"Está escrito na lei Por gente doutras línguas e por outros lábios falarei a este povo e ainda assim me não ouvirão diz o Senhor"
Textus Receptus
"Na lei está escrito: Através de homens de outras línguas e por outros lábios, eu falarei a este povo; e ainda por todos os que não me ouvirem, diz o Senhor."

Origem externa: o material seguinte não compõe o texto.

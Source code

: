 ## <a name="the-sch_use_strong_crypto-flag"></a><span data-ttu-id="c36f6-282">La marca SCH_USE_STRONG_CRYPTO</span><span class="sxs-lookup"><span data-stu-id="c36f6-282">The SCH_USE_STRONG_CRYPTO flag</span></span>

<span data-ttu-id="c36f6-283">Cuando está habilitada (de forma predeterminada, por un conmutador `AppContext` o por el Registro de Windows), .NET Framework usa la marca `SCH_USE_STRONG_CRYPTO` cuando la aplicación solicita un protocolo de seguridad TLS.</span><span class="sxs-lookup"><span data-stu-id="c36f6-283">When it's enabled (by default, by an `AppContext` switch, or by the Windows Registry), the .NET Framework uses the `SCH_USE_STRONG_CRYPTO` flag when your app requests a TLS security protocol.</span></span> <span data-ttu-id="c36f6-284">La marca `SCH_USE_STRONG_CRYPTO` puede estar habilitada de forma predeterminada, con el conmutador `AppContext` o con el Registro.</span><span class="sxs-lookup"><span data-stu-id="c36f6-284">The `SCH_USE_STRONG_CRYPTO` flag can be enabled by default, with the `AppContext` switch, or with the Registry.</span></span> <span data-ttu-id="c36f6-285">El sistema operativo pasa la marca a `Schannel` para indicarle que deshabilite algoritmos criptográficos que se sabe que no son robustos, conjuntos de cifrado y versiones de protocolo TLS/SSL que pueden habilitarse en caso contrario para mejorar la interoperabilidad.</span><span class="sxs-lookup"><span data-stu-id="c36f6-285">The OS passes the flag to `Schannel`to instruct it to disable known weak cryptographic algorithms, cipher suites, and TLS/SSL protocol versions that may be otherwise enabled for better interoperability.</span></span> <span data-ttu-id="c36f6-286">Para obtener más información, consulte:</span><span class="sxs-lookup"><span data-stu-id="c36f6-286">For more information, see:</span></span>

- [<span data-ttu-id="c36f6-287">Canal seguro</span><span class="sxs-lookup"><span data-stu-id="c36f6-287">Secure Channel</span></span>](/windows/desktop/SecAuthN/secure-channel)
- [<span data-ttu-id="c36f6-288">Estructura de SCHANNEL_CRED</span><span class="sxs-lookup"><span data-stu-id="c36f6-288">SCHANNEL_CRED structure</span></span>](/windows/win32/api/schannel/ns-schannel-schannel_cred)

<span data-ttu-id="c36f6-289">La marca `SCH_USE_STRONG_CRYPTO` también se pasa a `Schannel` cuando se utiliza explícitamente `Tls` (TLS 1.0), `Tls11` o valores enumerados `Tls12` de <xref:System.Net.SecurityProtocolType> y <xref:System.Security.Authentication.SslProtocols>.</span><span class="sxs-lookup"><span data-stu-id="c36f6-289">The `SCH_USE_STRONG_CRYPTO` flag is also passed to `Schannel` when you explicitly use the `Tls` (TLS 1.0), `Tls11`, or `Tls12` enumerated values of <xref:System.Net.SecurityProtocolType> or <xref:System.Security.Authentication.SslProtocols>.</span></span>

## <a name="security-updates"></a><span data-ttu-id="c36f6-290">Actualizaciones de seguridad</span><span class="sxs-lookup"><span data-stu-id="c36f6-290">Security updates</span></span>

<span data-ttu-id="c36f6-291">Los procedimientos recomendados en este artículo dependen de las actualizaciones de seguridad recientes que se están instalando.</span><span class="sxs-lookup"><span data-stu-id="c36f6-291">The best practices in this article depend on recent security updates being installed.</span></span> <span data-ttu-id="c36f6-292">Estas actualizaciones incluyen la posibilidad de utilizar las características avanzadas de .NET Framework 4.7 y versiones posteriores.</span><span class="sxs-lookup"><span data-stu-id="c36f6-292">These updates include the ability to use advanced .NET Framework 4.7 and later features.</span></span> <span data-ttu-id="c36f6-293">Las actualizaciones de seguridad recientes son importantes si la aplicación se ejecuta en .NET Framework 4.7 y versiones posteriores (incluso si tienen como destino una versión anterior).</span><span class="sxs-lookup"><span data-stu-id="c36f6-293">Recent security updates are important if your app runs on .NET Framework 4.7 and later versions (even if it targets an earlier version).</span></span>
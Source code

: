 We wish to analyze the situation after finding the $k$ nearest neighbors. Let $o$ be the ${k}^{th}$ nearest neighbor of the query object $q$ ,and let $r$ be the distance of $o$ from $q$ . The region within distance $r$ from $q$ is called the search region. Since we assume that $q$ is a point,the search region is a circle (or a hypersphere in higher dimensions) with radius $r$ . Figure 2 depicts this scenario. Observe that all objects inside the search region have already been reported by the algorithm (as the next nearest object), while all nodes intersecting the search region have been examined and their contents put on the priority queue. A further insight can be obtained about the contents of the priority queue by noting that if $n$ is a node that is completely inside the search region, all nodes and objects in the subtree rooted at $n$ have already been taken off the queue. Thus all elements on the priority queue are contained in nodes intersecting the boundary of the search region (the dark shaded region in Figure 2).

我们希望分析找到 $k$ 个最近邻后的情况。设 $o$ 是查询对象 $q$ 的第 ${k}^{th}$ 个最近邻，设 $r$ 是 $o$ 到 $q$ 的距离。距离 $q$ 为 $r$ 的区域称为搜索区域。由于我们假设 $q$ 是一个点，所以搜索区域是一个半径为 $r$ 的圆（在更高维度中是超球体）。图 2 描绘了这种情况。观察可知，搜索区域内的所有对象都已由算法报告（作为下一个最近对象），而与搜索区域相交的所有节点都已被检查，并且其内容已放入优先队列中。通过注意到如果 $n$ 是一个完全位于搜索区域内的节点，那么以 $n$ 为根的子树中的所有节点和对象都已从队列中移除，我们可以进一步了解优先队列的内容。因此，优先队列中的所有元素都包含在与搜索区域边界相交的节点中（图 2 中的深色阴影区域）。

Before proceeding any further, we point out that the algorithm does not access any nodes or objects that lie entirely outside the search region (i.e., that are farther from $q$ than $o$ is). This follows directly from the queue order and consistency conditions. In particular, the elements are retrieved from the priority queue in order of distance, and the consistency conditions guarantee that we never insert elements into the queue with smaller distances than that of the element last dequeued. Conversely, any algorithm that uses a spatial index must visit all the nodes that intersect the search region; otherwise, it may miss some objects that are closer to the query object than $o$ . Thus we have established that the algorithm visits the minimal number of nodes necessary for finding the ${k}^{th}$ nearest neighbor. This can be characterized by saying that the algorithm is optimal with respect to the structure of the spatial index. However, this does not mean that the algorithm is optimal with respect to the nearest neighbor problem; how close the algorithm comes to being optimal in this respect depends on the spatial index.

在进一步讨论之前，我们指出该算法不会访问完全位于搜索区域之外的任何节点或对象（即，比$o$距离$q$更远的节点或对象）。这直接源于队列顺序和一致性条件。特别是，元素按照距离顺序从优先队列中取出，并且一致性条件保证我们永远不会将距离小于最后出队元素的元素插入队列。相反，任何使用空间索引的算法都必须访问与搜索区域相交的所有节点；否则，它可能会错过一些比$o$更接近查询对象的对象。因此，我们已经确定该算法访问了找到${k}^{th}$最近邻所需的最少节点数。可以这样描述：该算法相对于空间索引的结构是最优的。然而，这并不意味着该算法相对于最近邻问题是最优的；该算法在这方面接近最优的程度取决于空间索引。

Paulo cita Isaías para demonstrar que Deus, no passado, falou ao povo de Israel por meio de línguas estrangeiras como um sinal de juízo devido à sua desobediência, e mesmo assim eles não ouviram.
Explicação Histórica
'Está escrito na lei' refere-se ao Antigo Testamento, especificamente uma citação de Isaías 28:11-12. 'Por gente doutras línguas, e por outros lábios' alude aos assírios, cujas línguas estrangeiras seriam um sinal do juízo divino sobre Israel por sua incredulidade. 'Falarei a este povo' designa o povo de Israel. A conclusão 'e ainda assim me não ouvirão, diz o Senhor' enfatiza a persistente dureza de coração do povo, que mesmo diante de um sinal divino não se submeteu, reforçando a ideia de que o falar em línguas desordenadamente não produzirá fé nos descrententes.
Interpretação Doutrinária
A doutrina pentecostal/CCB reconhece a atualidade dos dons espirituais, incluindo o falar em línguas. Este versículo ilustra que o dom de línguas pode servir como um sinal para os descrentes, mas não necessariamente para sua conversão se não houver interpretação. A passagem sublinha a importância da ordem e da edificação na manifestação dos dons, priorizando a compreensão da Palavra para o arrependimento e a salvação em Cristo Jesus. A soberania de Deus é evidente, mesmo ao usar sinais que revelam a incredulidade humana.
Aplicação Prática
O cristão deve buscar discernimento no uso dos dons espirituais, priorizando a edificação da Igreja e a clareza da mensagem. O objetivo principal no culto público é que todos sejam edificados e que os que não creem sejam convencidos do pecado e levados a Cristo pelo Evangelho claro, e não pela confusão. Os dons devem ser manifestados com ordem e decência, sempre visando o crescimento espiritual coletivo e a glória de Deus.
Precauções de Leitura
É crucial não interpretar este versículo como uma proibição do falar em línguas, mas sim como uma regulamentação do seu uso em contextos públicos sem interpretação. O versículo não desvaloriza o dom de línguas em si (que Paulo valoriza em 1 Coríntios 14:39), mas adverte sobre seu propósito e efeito para incrédulos quando usado de forma inadequada ou desordenada. A finalidade do dom, para Paulo, é a edificação, seja pessoal (com o propósito de orar a Deus) ou congregacional (com interpretação).